There’s a special brand of terror that settles in your gut when you’re running an online promotion and your website or servers aren’t up to the task. The errors stack up, the traffic drops, the boss calls–it’s not a good feeling at all. Proper maintenance and planning usually avoids these situations but there are times when, despite our best efforts to the contrary, stuff happens. And it doesn’t matter how hard you’ve worked, the damage is done. If it were me, I'd want to minimize the damage and fix my website asap.
The steps you take to fix a site when the problem is occurring are absolutely critical. We know from experience it’s very easy to make the problem worse with the wrong moves. You’ve got to be methodical and resist the urge to try too many things at once. You need to be able to assess the impact of each configuration change you make, are things better or worse? Only by changing one thing at a time can you know for sure what’s making a difference.

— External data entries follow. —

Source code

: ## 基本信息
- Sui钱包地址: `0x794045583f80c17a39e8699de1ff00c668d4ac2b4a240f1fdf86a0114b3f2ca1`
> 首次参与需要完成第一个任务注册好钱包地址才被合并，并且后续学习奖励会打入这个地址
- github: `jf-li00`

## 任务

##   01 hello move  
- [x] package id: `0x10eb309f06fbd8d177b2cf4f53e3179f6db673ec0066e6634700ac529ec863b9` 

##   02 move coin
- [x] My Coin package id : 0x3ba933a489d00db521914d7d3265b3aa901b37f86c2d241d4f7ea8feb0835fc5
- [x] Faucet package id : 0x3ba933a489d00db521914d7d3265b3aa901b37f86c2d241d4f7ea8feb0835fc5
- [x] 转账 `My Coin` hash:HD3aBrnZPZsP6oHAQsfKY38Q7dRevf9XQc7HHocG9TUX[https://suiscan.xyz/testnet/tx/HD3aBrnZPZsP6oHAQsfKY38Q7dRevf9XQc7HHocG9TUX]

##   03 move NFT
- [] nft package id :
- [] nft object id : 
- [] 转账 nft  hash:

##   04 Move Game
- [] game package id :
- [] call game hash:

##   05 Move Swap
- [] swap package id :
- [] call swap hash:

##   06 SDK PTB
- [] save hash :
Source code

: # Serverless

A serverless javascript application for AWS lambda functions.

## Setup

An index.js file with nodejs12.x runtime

Make quick backups of all your config files before you start whacking on them. It’s easy to get all turned around and have the need to start over when things go from bad to worse.
Here’s a checklist of things to consider and try when you’re trying to work your way out of an issue.

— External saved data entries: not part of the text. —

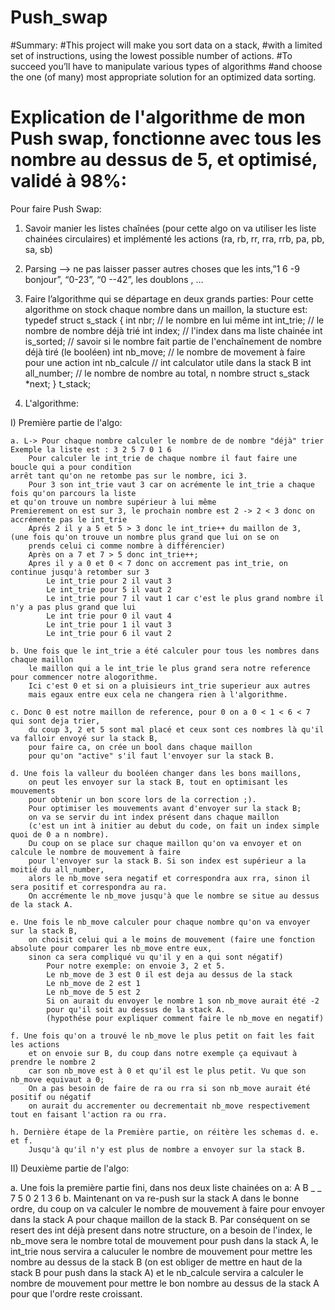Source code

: # Push_swap
#Summary:
#This project will make you sort data on a stack,
#with a limited set of instructions, using the lowest possible number of actions.
#To succeed you’ll have to manipulate various types of algorithms
#and choose the one (of many) most appropriate solution for an optimized data sorting.


# Explication de l'algorithme de mon Push swap, fonctionne avec tous les nombre au dessus de 5, et optimisé, validé à 98%:
  Pour faire Push Swap:
    
  1) Savoir manier les listes chaînées (pour cette algo on va utiliser les liste chainées circulaires) et implémenté les actions
 	(ra,  rb, rr, rra, rrb, pa, pb, sa, sb)
    
  2) Parsing —> ne pas laisser passer autres choses que les ints,”1 6 -9 bonjour”,  “0-23”, “0 --42”, les doublons , …         
    
  3)  Faire l’algorithme qui se départage en deux grands parties:
    Pour cette algorithme on stock chaque nombre dans un maillon, la stucture est: 
        typedef struct s_stack
          {
            	int				nbr;        // le nombre en lui même
            	int				int_trie;   // le nombre de nombre déjà trié
             	int				index;      // l'index dans ma liste chainée 
	       	int				is_sorted;  // savoir si le nombre fait partie de l'enchaînement de nombre déjà tiré (le booléen)
              	int       			nb_move;    // le nombre de movement à faire pour une action
              	int				nb_calcule  // int calculator utile dans la stack B
		int       			all_number; // le nombre de nombre au total, n nombre 
             	struct s_stack	*next;
          }				t_stack;
		    
   4) L'algorithme:

I) Première partie de l'algo:
				
 
 	a. L-> Pour chaque nombre calculer le nombre de de nombre "déjà" trier    
	Exemple la liste est : 3 2 5 7 0 1 6
        Pour calculer le int_trie de chaque nombre il faut faire une boucle qui a pour condition 
	arrêt tant qu'on ne retombe pas sur le nombre, ici 3.                           
        Pour 3 son int_trie vaut 3 car on acrémente le int_trie a chaque fois qu'on parcours la liste
	et qu'on trouve un nombre supérieur à lui même
	Premierement on est sur 3, le prochain nombre est 2 -> 2 < 3 donc on accrémente pas le int_trie
        Aprés 2 il y a 5 et 5 > 3 donc le int_trie++ du maillon de 3,
	(une fois qu'on trouve un nombre plus grand que lui on se on
        prends celui ci comme nombre à différencier)
        Après on a 7 et 7 > 5 donc int_trie++;
        Apres il y a 0 et 0 < 7 donc on accrement pas int_trie, on continue jusqu'à retomber sur 3
            Le int_trie pour 2 il vaut 3 
            Le int_trie pour 5 il vaut 2 
            Le int_trie pour 7 il vaut 1 car c'est le plus grand nombre il n'y a pas plus grand que lui
            Le int trie pour 0 il vaut 4
            Le int_trie pour 1 il vaut 3
            Le int_trie pour 6 il vaut 2
	
 	b. Une fois que le int_trie a été calculer pour tous les nombres dans chaque maillon
		le maillon qui a le int_trie le plus grand sera notre reference pour commencer notre alogorithme.
		Ici c'est 0 et si on a pluisieurs int_trie superieur aux autres
		mais egaux entre eux cela ne changera rien à l'algorithme. 

 	c. Donc 0 est notre maillon de reference, pour 0 on a 0 < 1 < 6 < 7 qui sont deja trier,
		du coup 3, 2 et 5 sont mal placé et ceux sont ces nombres là qu'il va falloir envoyé sur la stack B,
		pour faire ca, on crée un bool dans chaque maillon 
		pour qu'on "active" s'il faut l'envoyer sur la stack B.
        
  	d. Une fois la valleur du booléen changer dans les bons maillons,
		on peut les envoyer sur la stack B, tout en optimisant les mouvements
		pour obtenir un bon score lors de la correction ;). 
		Pour optimiser les mouvements avant d'envoyer sur la stack B;
		on va se servir du int index présent dans chaque maillon
		(c'est un int à initier au debut du code, on fait un index simple quoi de 0 a n nombre).
		Du coup on se place sur chaque maillon qu'on va envoyer et on calcule le nombre de mouvement à faire
		pour l'envoyer sur la stack B. Si son index est supérieur a la moitié du all_number,
		alors le nb_move sera negatif et correspondra aux rra, sinon il sera positif et correspondra au ra. 
		On accrémente le nb_move jusqu'à que le nombre se situe au dessus de la stack A.
        
  	e. Une fois le nb_move calculer pour chaque nombre qu'on va envoyer sur la stack B,
		on choisit celui qui a le moins de mouvement (faire une fonction absolute pour comparer les nb_move entre eux,
		sinon ca sera compliqué vu qu'il y en a qui sont négatif)
       		Pour notre exemple: on envoie 3, 2 et 5. 
       		Le nb_move de 3 est 0 il est deja au dessus de la stack
        	Le nb_move de 2 est 1
        	Le nb_move de 5 est 2
        	Si on aurait du envoyer le nombre 1 son nb_move aurait été -2
			pour qu'il soit au dessus de la stack A.
			(hypothése pour expliquer comment faire le nb_move en negatif)
        
   	f. Une fois qu'on a trouvé le nb_move le plus petit on fait les fait les actions
		et on envoie sur B, du coup dans notre exemple ça equivaut à prendre le nombre 2
		car son nb_move est à 0 et qu'il est le plus petit. Vu que son nb_move equivaut a 0;
		On a pas besoin de faire de ra ou rra si son nb_move aurait été positif ou négatif
		on aurait du accrementer ou decrementait nb_move respectivement tout en faisant l'action ra ou rra.
        
  	h. Dernière étape de la Première partie, on réitère les schemas d. e. et f.
		Jusqu'à qu'il n'y est plus de nombre a envoyer sur la stack B.
        
II) Deuxième partie de l'algo:
        
   a. Une fois la première partie fini, dans nos deux liste chainées on a:
              A     B
              _     _
              7     5
              0     2
              1     3
              6
   b. Maintenant on va re-push sur la stack A dans le bonne ordre, du coup on va calculer le nombre de mouvement à faire pour envoyer dans la stack A
	pour chaque maillon de la stack B. Par conséquent on se resert des int déjà present dans notre structure, on a besoin de l'index,
	le nb_move sera le nombre total de mouvement pour push dans la stack A, le int_trie nous servira a caluculer le nombre de mouvement
	pour mettre les nombre au dessus de la stack B (on est obliger de mettre en haut de la stack B pour push dans la stack A)
	et le nb_calcule servira a calculer le nombre de mouvement pour mettre le bon nombre au dessus de la stack A pour que l'ordre reste croissant.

Check the easy stuff like the DNS
Make sure your domain and DNS are configured properly, and pointing to the right place. If you’ve got a load-balancer in the mix, the hostname should point to it, not the webservers. If you’ve got multiple authoritative servers for your domain, make sure they all have the same records. It’s not uncommon and frustrating to diagnose a rogue DNS server that’s giving out bad IP addresses. In this situation, sometimes the site will work, sometimes it won’t. We usually keep our TTLs pretty low, usually 15 minutes, during a promo. This lets us make quick changes if necessary.
Is your webserver to blame?
Somewhere in the website will be a bottleneck of some sort. There may be more than one, but you’ll usually have one that’s causing more problems than others. Is it the web server or is it the database server? It’s best to move through the process just like a web request would, from the network, to the webserver, to the database server.

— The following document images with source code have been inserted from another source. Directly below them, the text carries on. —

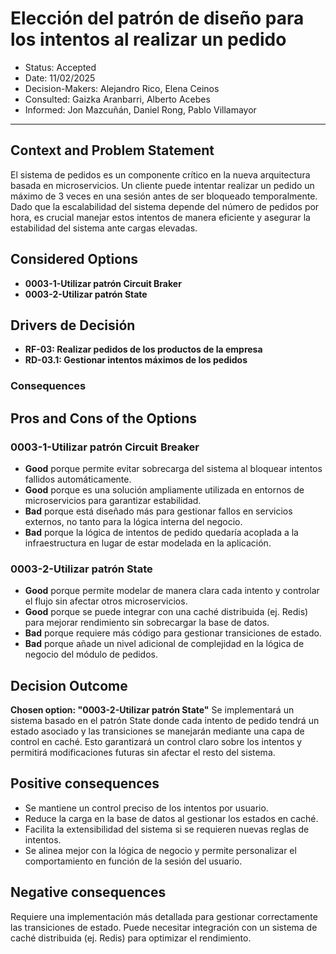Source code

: # Elección del patrón de diseño para los intentos al realizar un pedido
* Status: Accepted
* Date: 11/02/2025
* Decision-Makers: Alejandro Rico, Elena Ceinos
* Consulted: Gaizka Aranbarri, Alberto Acebes
* Informed: Jon Mazcuñán, Daniel Rong, Pablo Villamayor
---

## Context and Problem Statement

El sistema de pedidos es un componente crítico en la nueva arquitectura basada en microservicios. Un cliente puede intentar realizar un pedido un máximo de 3 veces en una sesión antes de ser bloqueado temporalmente. Dado que la escalabilidad del sistema depende del número de pedidos por hora, es crucial manejar estos intentos de manera eficiente y asegurar la estabilidad del sistema ante cargas elevadas.

## Considered Options

* **0003-1-Utilizar patrón Circuit Braker**
* **0003-2-Utilizar patrón State**

## Drivers de Decisión

* **RF-03: Realizar pedidos de los productos de la empresa**
* **RD-03.1: Gestionar intentos máximos de los pedidos**

### Consequences

## Pros and Cons of the Options

### 0003-1-Utilizar patrón Circuit Breaker

* **Good** porque permite evitar sobrecarga del sistema al bloquear intentos fallidos automáticamente.
* **Good** porque es una solución ampliamente utilizada en entornos de microservicios para garantizar estabilidad.
* **Bad** porque está diseñado más para gestionar fallos en servicios externos, no tanto para la lógica interna del negocio.
* **Bad** porque la lógica de intentos de pedido quedaría acoplada a la infraestructura en lugar de estar modelada en la aplicación.

### 0003-2-Utilizar patrón State
* **Good** porque permite modelar de manera clara cada intento y controlar el flujo sin afectar otros microservicios.
* **Good** porque se puede integrar con una caché distribuida (ej. Redis) para mejorar rendimiento sin sobrecargar la base de datos.
* **Bad** porque requiere más código para gestionar transiciones de estado.
* **Bad** porque añade un nivel adicional de complejidad en la lógica de negocio del módulo de pedidos.

## Decision Outcome
**Chosen option: "0003-2-Utilizar patrón State"**
Se implementará un sistema basado en el patrón State donde cada intento de pedido tendrá un estado asociado y las transiciones se manejarán mediante una capa de control en caché. Esto garantizará un control claro sobre los intentos y permitirá modificaciones futuras sin afectar el resto del sistema.

## Positive consequences
* Se mantiene un control preciso de los intentos por usuario.
* Reduce la carga en la base de datos al gestionar los estados en caché.
* Facilita la extensibilidad del sistema si se requieren nuevas reglas de intentos.
* Se alinea mejor con la lógica de negocio y permite personalizar el comportamiento en función de la sesión del usuario.

## Negative consequences

Requiere una implementación más detallada para gestionar correctamente las transiciones de estado.
Puede necesitar integración con un sistema de caché distribuida (ej. Redis) para optimizar el rendimiento.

So if you’ve already confirmed that the DNS is shipshape and your requests are hitting your site, start with the webserver. Look at the number of processes that the webserver is spawning. If you’ve got an endless list of idle webserver processes, that’s a problem, but you haven’t narrowed it down yet. It’s too late to do anything about it now but if you’re running Apache, you should be running NGINX. The performance is night and day. Remember that for next time. If you’re running Windows in a heavy traffic situation, well, your problems started long before today. It’s not my intent to start a flamewar here but the fact of the matter is, in our experience, we’ve had much better luck scaling and tuning Linux systems over Windows.
Try creating a dummy page
One quick way to start narrowing things down is to create a small dummy page on the webserver. This may seem simplistic, but you’d be surprised how often it’ll shed light on the problem. At first, just let it be a classic “Hello, world!” text file. Call it test.txt and put it in the root of the website. Via a browser, try to hit it. If you’re running SSL, try to hit it under HTTPS as well. If it comes back quickly, add some HTML. Nothing fancy, just enough to make sure that the server is parsing HTML properly. Then add a database connection string, then a query, an update and so on. At some point it’s gonna grind to a halt and that will help tell you where the issue is. If the HTML take a long time to render, then you may have problems in one or more server-side include files. There may be bunch of logic that’s getting executed each time a page it loaded, and maybe it doesn’t have to run every time or for every page. If it dies with the database connection, then your bottleneck is probably in the database. Look at your SQL statements that are being executed. Is it mainly SELECT statements? If they’re running slow, you’ve probably got primary key or indexing problems. Make sure that any columns that are being joined have indexes or are primary keys.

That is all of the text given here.